Under a development permit area, more flexibility is awarded than the cut and dry zoning, of which the J.H. Boyd site is P-1.
Also under the development permit area can be various specific guidelines, such as the protection of the natural environment, revitalization goals, among other stipulations.
The property would remain zoned as P-1.
The property owner would have to submit a proposal to council before being able to go forth.
“Nobody’s going to buy it from us. It’s not going to be a school. It does nobody any good,” Kelly said, of the Ratepayers’ determination to shut down his plans.
The latest plan, which was submitted to council in October of last year, includes 28 lots, and two acres for the Lake Cowichan Seniors Society.
“We want to see something happen,” commission member Pat Weaver said.
“It’s a fire hazard. It’s a terrific hangout for kids that shouldn’t be doing what they’re doing. We can’t just let it sit there derelict.”
With the commission unable to make a decision without more time to think, the J.H. Boyd property discussions were tabled until their Thursday, August 18 meeting, to be held at 10 a.m. at the town’s Municipal Hall.
During this time, they’ll decide what development permit area, if any, will blanket the property, or whether it should be left simply as an institutional land use designation and zoned P-1, as was decided to do with the Palsson Elementary School property.
P-1 zoning change
After a brief discussion, the commission decided that P-1 zoning in town should remain pretty well as they decided it should in December of last year.
Permitted uses include: church, school; civic use, including transportation station; park, playground, sports field; post office; municipal campground, public recreation use; public utility, public storage and works yard; affordable seniors care facility, or special needs facility.
The main difference between this latest draft and the latest 2009 amendment is the re-wording of one item, which previously read “affordable seniors, rental and special needs housing,” to eliminate rental housing, which the commission felt was too broad and residential in its scope.
Other issues touched upon
• As per fire department restrictions, it was decided that buildings should be no more than 10.5 metres tall, to ensure the town can adequately protect them.
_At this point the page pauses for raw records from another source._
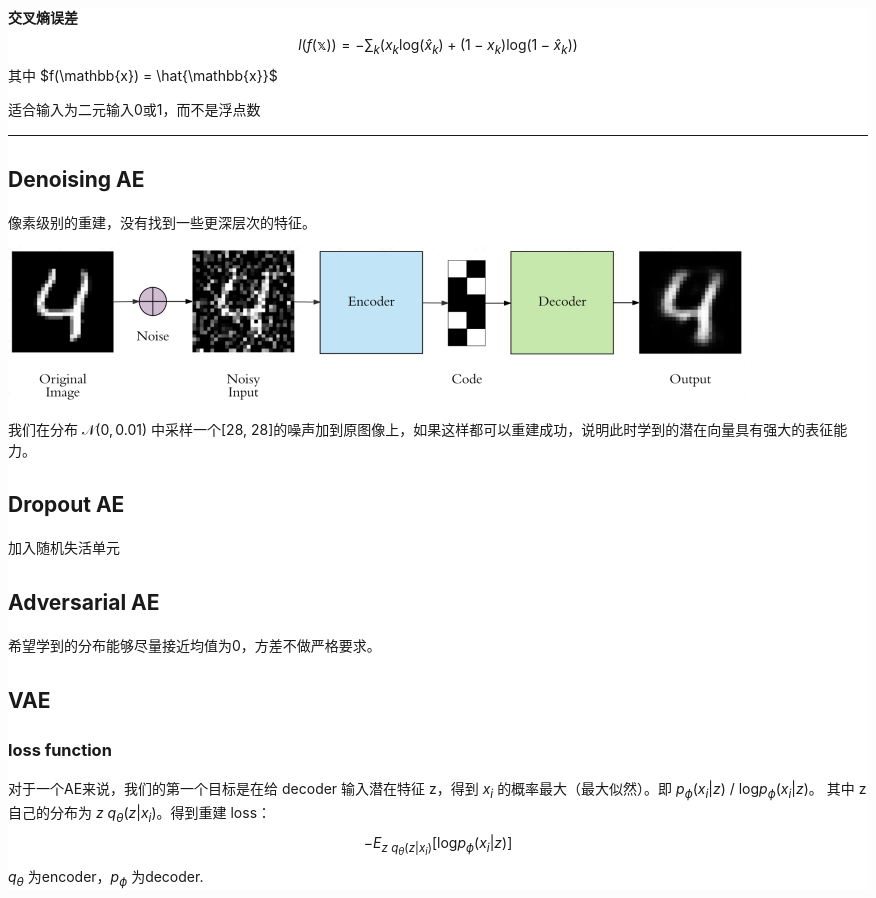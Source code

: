 

**交叉熵误差**
$$
l(f(\mathbb{x})) = -\sum_k(x_k\text{log}(\hat{x}_k)+(1-x_k)\text{log}(1-\hat{x}_k))
$$
其中 $f(\mathbb{x}) = \hat{\mathbb{x}}$

适合输入为二元输入0或1，而不是浮点数



---

## Denoising AE

像素级别的重建，没有找到一些更深层次的特征。

![image-20210329215241750](assets/image-20210329215241750.png)

我们在分布 $\mathcal{N}(0,0.01)$ 中采样一个[28, 28]的噪声加到原图像上，如果这样都可以重建成功，说明此时学到的潜在向量具有强大的表征能力。



## Dropout AE

加入随机失活单元



## Adversarial AE

希望学到的分布能够尽量接近均值为0，方差不做严格要求。



## VAE

### loss function

对于一个AE来说，我们的第一个目标是在给 decoder 输入潜在特征 z，得到 $x_i$ 的概率最大（最大似然）。即 $p_{\phi}(x_i|z)$ /  $\text{log}p_{\phi}(x_i|z)$。 其中 z 自己的分布为 $z\text{~}q_{\theta}(z|x_i)$。得到重建 loss：
$$
-E_{z\text{~}q_{\theta}(z|x_i)}[\text{log}p_{\phi}(x_i|z)]
$$
$q_{\theta}$ 为encoder，$p_{\phi}$ 为decoder.


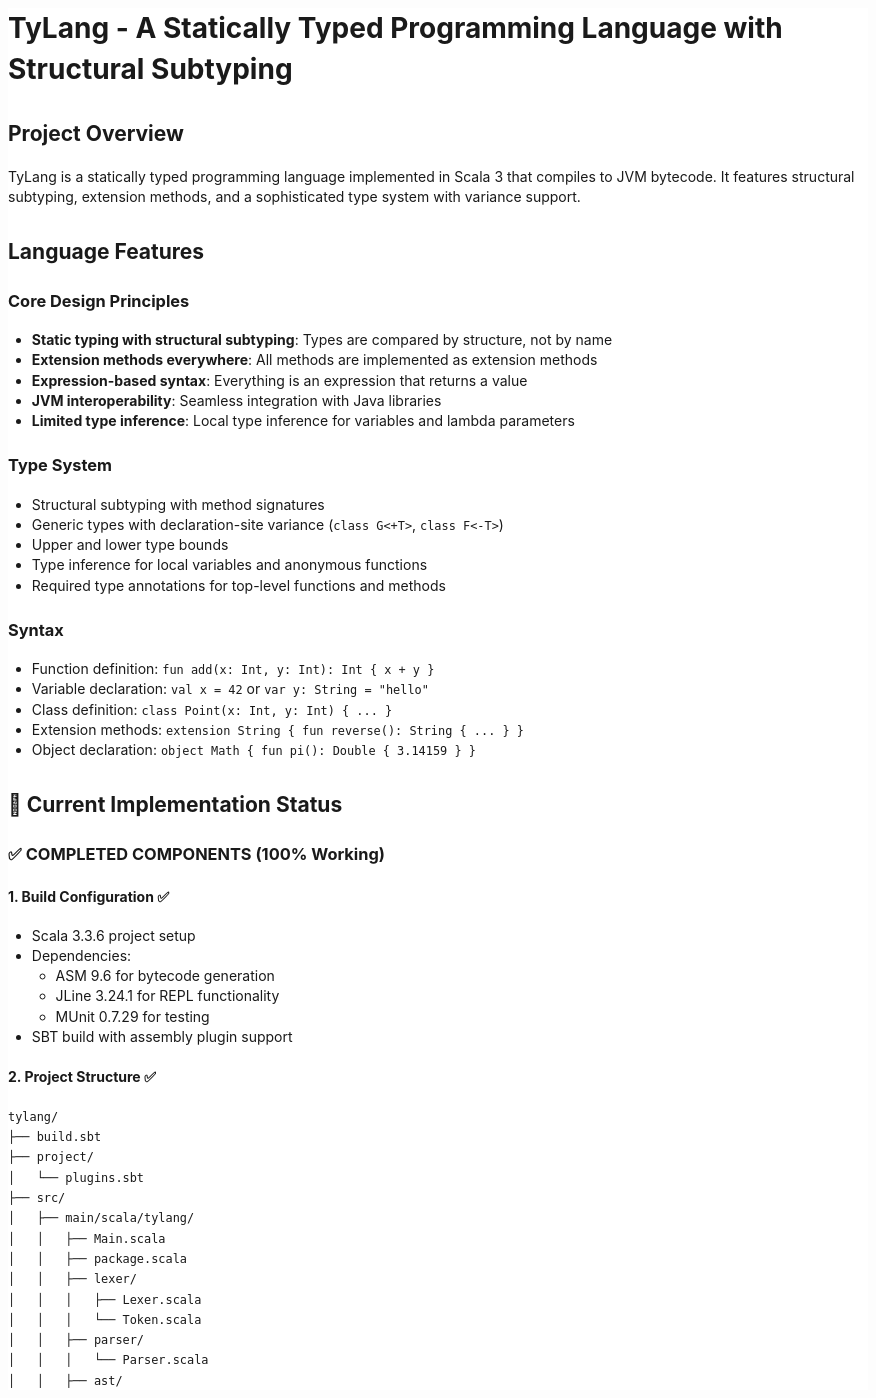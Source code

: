# TyLang - A Statically Typed Programming Language with Structural Subtyping

## Project Overview

TyLang is a statically typed programming language implemented in Scala 3 that compiles to JVM bytecode. It features structural subtyping, extension methods, and a sophisticated type system with variance support.

## Language Features

### Core Design Principles
- **Static typing with structural subtyping**: Types are compared by structure, not by name
- **Extension methods everywhere**: All methods are implemented as extension methods
- **Expression-based syntax**: Everything is an expression that returns a value
- **JVM interoperability**: Seamless integration with Java libraries
- **Limited type inference**: Local type inference for variables and lambda parameters

### Type System
- Structural subtyping with method signatures
- Generic types with declaration-site variance (`class G<+T>`, `class F<-T>`)
- Upper and lower type bounds
- Type inference for local variables and anonymous functions
- Required type annotations for top-level functions and methods

### Syntax
- Function definition: `fun add(x: Int, y: Int): Int { x + y }`
- Variable declaration: `val x = 42` or `var y: String = "hello"`
- Class definition: `class Point(x: Int, y: Int) { ... }`
- Extension methods: `extension String { fun reverse(): String { ... } }`
- Object declaration: `object Math { fun pi(): Double { 3.14159 } }`

## 🎯 Current Implementation Status

### ✅ **COMPLETED COMPONENTS (100% Working)**

#### 1. Build Configuration ✅
- Scala 3.3.6 project setup
- Dependencies:
  - ASM 9.6 for bytecode generation
  - JLine 3.24.1 for REPL functionality
  - MUnit 0.7.29 for testing
- SBT build with assembly plugin support

#### 2. Project Structure ✅
```
tylang/
├── build.sbt
├── project/
│   └── plugins.sbt
├── src/
│   ├── main/scala/tylang/
│   │   ├── Main.scala
│   │   ├── package.scala
│   │   ├── lexer/
│   │   │   ├── Lexer.scala
│   │   │   └── Token.scala
│   │   ├── parser/
│   │   │   └── Parser.scala
│   │   ├── ast/
```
• With the town’s elected officials handed the duty of making a decision on urban agriculture – particularly backyard chickens – commission chair Chris Rolls is happy.
“We’d gone round and round to find a happy medium, but we couldn’t… We’re done,” she said.
As per council’s decision earlier in the week, the issue is not going to a referendum question (see Page 5 for the report on council).
Instead, the town’s elected officials have opted to make a decision at a future meeting.
The Town of Lake Cowichan’s Advisory Planning Commission is just that; an advisory body to the town’s elected officials, mandated with providing a public forum regarding the town’s planning for the future.